## [What to do]
Of the entries below, return only those lines from the line with "EntityType enum order." to the line with "# github_mock_event_emitter", exactly, both included.

## [Data for analysis]
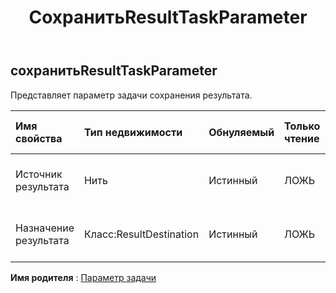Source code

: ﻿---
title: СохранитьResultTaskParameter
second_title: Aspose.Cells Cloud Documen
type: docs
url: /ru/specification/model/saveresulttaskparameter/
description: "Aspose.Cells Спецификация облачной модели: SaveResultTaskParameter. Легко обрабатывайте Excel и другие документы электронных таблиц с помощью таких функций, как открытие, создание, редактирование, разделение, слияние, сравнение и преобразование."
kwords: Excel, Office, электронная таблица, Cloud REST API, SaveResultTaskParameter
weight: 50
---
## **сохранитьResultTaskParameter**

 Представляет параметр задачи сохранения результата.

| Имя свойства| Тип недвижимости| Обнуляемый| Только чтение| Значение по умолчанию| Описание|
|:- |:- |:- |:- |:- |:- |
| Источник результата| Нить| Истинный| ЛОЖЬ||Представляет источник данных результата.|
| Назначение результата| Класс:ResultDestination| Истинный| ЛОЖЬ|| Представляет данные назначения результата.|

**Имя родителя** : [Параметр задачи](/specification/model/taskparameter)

* * *

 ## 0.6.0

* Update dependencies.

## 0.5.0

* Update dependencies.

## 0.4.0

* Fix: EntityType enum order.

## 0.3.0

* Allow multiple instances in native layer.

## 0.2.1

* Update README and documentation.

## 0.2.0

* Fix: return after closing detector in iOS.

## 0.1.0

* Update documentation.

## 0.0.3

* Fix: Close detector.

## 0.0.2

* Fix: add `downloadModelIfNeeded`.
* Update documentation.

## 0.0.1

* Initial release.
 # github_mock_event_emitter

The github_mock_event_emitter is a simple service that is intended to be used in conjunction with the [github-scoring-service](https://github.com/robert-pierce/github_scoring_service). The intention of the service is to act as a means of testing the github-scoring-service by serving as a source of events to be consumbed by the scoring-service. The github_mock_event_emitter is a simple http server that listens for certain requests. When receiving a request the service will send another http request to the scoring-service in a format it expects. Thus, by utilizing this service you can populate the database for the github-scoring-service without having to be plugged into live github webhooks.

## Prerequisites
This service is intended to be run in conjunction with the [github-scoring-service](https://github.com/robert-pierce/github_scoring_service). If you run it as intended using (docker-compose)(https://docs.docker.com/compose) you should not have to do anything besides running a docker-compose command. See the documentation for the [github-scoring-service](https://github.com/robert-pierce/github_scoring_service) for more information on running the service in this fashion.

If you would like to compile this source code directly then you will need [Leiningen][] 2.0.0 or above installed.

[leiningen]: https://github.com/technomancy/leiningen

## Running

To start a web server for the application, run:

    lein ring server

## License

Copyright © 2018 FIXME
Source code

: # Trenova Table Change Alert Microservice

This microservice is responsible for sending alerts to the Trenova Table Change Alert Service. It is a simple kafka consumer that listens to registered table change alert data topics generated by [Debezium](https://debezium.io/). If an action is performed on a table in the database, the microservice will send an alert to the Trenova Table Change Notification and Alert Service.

## [Result for this task]
* Fix: EntityType enum order.

## 0.3.0

* Allow multiple instances in native layer.

## 0.2.1

* Update README and documentation.

## 0.2.0

* Fix: return after closing detector in iOS.

## 0.1.0

* Update documentation.

## 0.0.3

* Fix: Close detector.

## 0.0.2

* Fix: add `downloadModelIfNeeded`.
* Update documentation.

## 0.0.1

* Initial release.
 # github_mock_event_emitter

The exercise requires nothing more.